To date, most studies have focused on the preservation of microbial fabrics and their OM remnants in active hot springs and documented a wide range of microbial communities that vary depending on the temperature and chemistry (including pH) of individual hot spring pools (e.g., Shiea et al., 1990; Jahnke et al., 2004; Pancost et al., 2006).
However, detailed studies of the preservation of hydrocarbons in fossilized hot spring sinters are much less common (Kaur et al., 2008; Gibson et al., 2014; Campbell et al., 2015; Reinhardt et al., 2019; Teece et al., 2020, 2022). As more ancient fossilized hot spring environments are recognized on Earth (Djokic et al., 2017, 2021) and Mars (Ruff and Farmer, 2016; Ruff et al., 2020), the need to study modern analogs becomes more pressing to fully understand the mechanisms of hydrocarbon preservation and migration throughout the diagenetic history of sinter deposit, as hydrocarbons are the most likely portion of the extractable OM to survive from the ancient Earth.
The preservation mechanisms of OM in modern and ancient hot springs are complex as high amounts of heat promote fluid circulation, which can transport OM far from its source and potentially even heat OM derived from indigenous microbial communities to well above their temperature of habitation in fluids that are recirculated down through the crust. This mechanism, which was reported from active hot springs in Yellowstone (Gonsior et al., 2018), Pleistocene samples from Kenya (Reinhardt et al., 2019), and fossilized hot springs in New Zealand (Teece et al., 2020), indicates potentially complex processes of OM formation, mobilization, transport, and preservation. Such a model is supported in deep time by the study of Duda et al. (2018), who provided evidence for the downward transport of OM into fossilized hydrothermal pathways through hydrothermal pumping in a 3.5 Ga old hydrothermal setting.
The question arises, therefore, as to whether the maturation and redistribution of hydrocarbons is a common phenomenon in siliceous hot spring sinters. Knowledge about such a process is critical for understanding the syndepositional and perhaps subsurface microbial populations in ancient hot spring deposits, and for interpreting the variety of fabrics and element enrichments formed by different types of microbial communities. Documenting this process is also critical for determining whether hydrocarbons are syndepositional or exogenous to rocks that may preserve signs of life, or whether the hydrocarbon signal may even be abiotic in origin (e.g., Duda et al., 2018).

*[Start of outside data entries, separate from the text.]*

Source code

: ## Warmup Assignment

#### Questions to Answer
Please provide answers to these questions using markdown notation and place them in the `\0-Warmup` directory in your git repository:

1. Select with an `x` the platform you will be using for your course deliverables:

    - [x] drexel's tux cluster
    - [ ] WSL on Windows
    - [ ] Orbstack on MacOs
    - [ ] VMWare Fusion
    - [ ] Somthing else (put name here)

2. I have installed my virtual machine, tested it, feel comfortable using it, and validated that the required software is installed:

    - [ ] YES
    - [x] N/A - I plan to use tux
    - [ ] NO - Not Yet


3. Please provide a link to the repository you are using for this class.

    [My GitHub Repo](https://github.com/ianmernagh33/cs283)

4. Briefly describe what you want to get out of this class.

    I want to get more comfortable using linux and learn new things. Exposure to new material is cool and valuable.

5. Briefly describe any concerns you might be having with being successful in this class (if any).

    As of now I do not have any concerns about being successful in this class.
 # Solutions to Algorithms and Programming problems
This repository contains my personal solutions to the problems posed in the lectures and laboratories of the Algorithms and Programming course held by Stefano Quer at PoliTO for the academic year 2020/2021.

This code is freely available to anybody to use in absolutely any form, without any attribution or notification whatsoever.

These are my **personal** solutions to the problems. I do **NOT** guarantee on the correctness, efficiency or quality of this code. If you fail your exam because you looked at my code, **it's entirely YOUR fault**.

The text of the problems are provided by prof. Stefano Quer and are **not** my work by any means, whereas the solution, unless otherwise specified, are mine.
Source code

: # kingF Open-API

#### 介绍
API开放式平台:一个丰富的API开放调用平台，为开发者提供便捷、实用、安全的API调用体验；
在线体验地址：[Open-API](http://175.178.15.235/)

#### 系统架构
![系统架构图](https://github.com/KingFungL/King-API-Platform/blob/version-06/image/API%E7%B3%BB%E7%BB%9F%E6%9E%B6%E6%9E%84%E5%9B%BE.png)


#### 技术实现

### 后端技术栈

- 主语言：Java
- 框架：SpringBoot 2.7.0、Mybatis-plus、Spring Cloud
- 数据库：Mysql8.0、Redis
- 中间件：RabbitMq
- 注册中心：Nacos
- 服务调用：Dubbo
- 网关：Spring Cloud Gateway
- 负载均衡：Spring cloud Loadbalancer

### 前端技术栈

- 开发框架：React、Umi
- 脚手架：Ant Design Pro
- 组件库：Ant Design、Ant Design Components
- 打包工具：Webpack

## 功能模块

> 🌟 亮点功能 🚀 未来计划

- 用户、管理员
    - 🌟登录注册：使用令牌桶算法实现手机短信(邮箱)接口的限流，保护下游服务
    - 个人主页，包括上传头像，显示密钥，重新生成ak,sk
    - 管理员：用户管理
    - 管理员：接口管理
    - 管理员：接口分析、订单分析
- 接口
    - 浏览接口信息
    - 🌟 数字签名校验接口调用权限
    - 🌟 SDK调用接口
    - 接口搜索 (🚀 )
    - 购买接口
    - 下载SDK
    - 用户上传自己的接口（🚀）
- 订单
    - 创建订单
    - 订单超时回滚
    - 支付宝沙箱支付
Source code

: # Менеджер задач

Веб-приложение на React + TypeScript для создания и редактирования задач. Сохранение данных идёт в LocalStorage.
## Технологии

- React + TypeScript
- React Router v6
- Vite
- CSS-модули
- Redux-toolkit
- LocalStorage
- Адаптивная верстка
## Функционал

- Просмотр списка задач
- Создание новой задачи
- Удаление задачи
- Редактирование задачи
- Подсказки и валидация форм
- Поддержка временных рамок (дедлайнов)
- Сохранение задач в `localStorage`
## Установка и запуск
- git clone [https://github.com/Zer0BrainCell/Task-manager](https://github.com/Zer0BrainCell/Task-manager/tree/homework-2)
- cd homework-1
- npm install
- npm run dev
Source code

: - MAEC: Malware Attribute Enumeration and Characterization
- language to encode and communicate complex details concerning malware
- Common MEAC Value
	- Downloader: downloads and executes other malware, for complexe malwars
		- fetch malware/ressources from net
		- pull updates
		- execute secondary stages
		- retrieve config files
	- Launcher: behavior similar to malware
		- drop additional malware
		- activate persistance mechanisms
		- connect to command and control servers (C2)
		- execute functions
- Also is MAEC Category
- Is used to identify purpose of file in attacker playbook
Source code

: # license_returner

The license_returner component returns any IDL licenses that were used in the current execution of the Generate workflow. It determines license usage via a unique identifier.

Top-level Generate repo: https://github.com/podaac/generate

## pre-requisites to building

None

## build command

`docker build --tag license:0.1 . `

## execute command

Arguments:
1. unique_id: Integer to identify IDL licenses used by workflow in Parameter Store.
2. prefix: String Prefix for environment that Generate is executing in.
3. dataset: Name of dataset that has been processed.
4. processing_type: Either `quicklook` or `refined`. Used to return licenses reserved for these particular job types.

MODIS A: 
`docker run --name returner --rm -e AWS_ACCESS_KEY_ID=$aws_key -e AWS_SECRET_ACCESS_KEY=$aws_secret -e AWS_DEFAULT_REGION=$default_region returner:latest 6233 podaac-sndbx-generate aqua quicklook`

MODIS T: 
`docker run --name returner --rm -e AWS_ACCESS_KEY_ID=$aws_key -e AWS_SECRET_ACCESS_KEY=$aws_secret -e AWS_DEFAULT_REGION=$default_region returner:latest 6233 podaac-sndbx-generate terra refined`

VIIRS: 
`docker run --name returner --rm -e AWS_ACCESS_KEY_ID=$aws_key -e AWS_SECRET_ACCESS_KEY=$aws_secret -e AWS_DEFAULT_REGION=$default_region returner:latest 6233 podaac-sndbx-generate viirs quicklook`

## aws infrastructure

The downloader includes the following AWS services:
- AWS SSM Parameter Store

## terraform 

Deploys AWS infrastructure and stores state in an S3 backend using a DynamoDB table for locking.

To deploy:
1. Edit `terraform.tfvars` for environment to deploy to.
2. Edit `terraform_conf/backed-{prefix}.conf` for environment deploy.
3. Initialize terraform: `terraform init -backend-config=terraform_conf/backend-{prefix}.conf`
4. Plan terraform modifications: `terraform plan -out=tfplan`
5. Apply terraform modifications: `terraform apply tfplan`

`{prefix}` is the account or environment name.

In this study, we explore these questions through examination of fossilized sinters from three distinct areas of Yellowstone National Park. Specifically, we use contextual data of samples, microbial and rock textural morphology, petrography, scanning electron microscopy (SEM), Raman spectroscopy, and gas chromatography-mass spectrometry (GC-MS) to help elucidate whether, and to what degree, the hydrocarbon fraction of OM found within Yellowstone siliceous sinter deposits formed in situ—that is, autochthonous material from syndepositional microbial populations—or was allochthonous material introduced by fluid transport and recirculation within the active hot spring system.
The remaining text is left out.